__Work required__. Before printing, remove every picture; then print the lines below exactly, from the first line through the line containing "# Using adb link".

Pictures paired with source code:

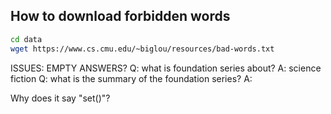 ## How to download forbidden words

```bash
cd data
wget https://www.cs.cmu.edu/~biglou/resources/bad-words.txt
```


ISSUES:
EMPTY ANSWERS?
Q: what is foundation series about?
A: science fiction
Q: what is the summary of the foundation series?
A: 

Why does it say "set()"?

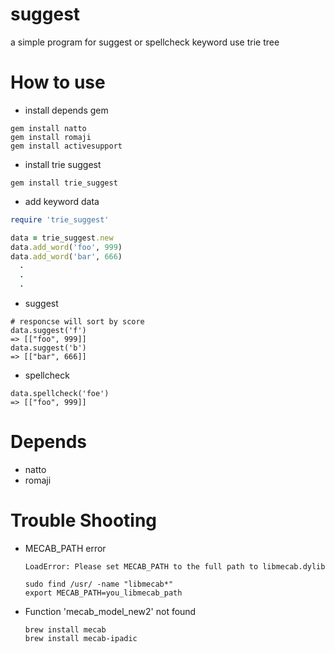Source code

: # suggest
a simple program for suggest or spellcheck keyword use trie tree

# How to use
* install depends gem
```
gem install natto
gem install romaji
gem install activesupport
```
* install trie suggest
```
gem install trie_suggest
```

* add keyword data
```ruby
require 'trie_suggest'

data = trie_suggest.new
data.add_word('foo', 999)
data.add_word('bar', 666)
  .
  .
  .
```

* suggest
```
# responcse will sort by score
data.suggest('f')
=> [["foo", 999]]
data.suggest('b')
=> [["bar", 666]]
```

* spellcheck
```
data.spellcheck('foe')
=> [["foo", 999]]
```

# Depends
* natto
* romaji

# Trouble Shooting

* MECAB_PATH error
  ```
  LoadError: Please set MECAB_PATH to the full path to libmecab.dylib
  ```

  ```
  sudo find /usr/ -name "libmecab*"
  export MECAB_PATH=you_libmecab_path
  ```
* Function 'mecab_model_new2' not found
  
  ```
  brew install mecab
  brew install mecab-ipadic
  ```
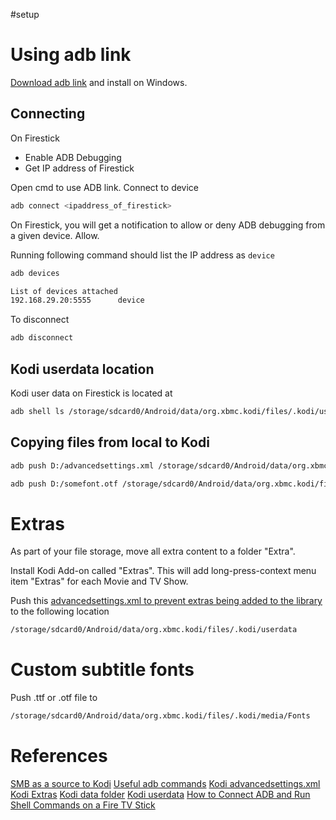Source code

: #setup
# Using adb link
[Download adb link](http://www.jocala.com/adblink.html) and install on Windows.

## Connecting
On Firestick
- Enable ADB Debugging
- Get IP address of Firestick

Open cmd to use ADB link.
Connect to device
```bash
adb connect <ipaddress_of_firestick>
```
On Firestick, you will get a notification to allow or deny ADB debugging from a given device. Allow.

Running following command should list the IP address as `device`
```bash
adb devices

List of devices attached
192.168.29.20:5555      device
```
To disconnect
```bash
adb disconnect
```
## Kodi userdata location
Kodi user data on Firestick is located at 
```bash
adb shell ls /storage/sdcard0/Android/data/org.xbmc.kodi/files/.kodi/userdata
```
## Copying files from local to Kodi
```bash
adb push D:/advancedsettings.xml /storage/sdcard0/Android/data/org.xbmc.kodi/files/.kodi/userdata

adb push D:/somefont.otf /storage/sdcard0/Android/data/org.xbmc.kodi/files/.kodi/media/Fonts
```

# Extras
As part of your file storage, move all extra content to a folder "Extra".

Install Kodi Add-on called "Extras". This will add long-press-context menu item "Extras" for each Movie and TV Show.

Push this [advancedsettings.xml to prevent extras being added to the library](https://kodi.wiki/view/Add-on:Extras#Preventing_Extras_Being_Added_To_Library) to the following location
```bash
/storage/sdcard0/Android/data/org.xbmc.kodi/files/.kodi/userdata
```
# Custom subtitle fonts

Push .ttf or .otf file to 
```bash
/storage/sdcard0/Android/data/org.xbmc.kodi/files/.kodi/media/Fonts
```

# References
[SMB as a source to Kodi](https://kodi.wiki/view/SMB)
[Useful adb commands](https://gist.github.com/Pulimet/5013acf2cd5b28e55036c82c91bd56d8)
[Kodi advancedsettings.xml](https://kodi.wiki/view/Advancedsettings.xml)
[Kodi Extras](https://kodi.wiki/view/Add-on:Extras)
[Kodi data folder](https://kodi.wiki/view/Kodi_data_folder)
[Kodi userdata](https://kodi.wiki/view/Userdata)
[How to Connect ADB and Run Shell Commands on a Fire TV Stick](https://www.aftvnews.com/how-to-connect-to-a-fire-tv-or-fire-tv-stick-via-adb/)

__Exercise output__.
 ## How to download forbidden words

```bash
cd data
wget https://www.cs.cmu.edu/~biglou/resources/bad-words.txt
```


ISSUES:
EMPTY ANSWERS?
Q: what is foundation series about?
A: science fiction
Q: what is the summary of the foundation series?
A: 

Why does it say "set()"?

Source code

: # suggest
a simple program for suggest or spellcheck keyword use trie tree

# How to use
* install depends gem
```
gem install natto
gem install romaji
gem install activesupport
```
* install trie suggest
```
gem install trie_suggest
```

* add keyword data
```ruby
require 'trie_suggest'

data = trie_suggest.new
data.add_word('foo', 999)
data.add_word('bar', 666)
  .
  .
  .
```

* suggest
```
# responcse will sort by score
data.suggest('f')
=> [["foo", 999]]
data.suggest('b')
=> [["bar", 666]]
```

* spellcheck
```
data.spellcheck('foe')
=> [["foo", 999]]
```

# Depends
* natto
* romaji

# Trouble Shooting

* MECAB_PATH error
  ```
  LoadError: Please set MECAB_PATH to the full path to libmecab.dylib
  ```

  ```
  sudo find /usr/ -name "libmecab*"
  export MECAB_PATH=you_libmecab_path
  ```
* Function 'mecab_model_new2' not found
  
  ```
  brew install mecab
  brew install mecab-ipadic
  ```
Source code

: #setup
# Using adb link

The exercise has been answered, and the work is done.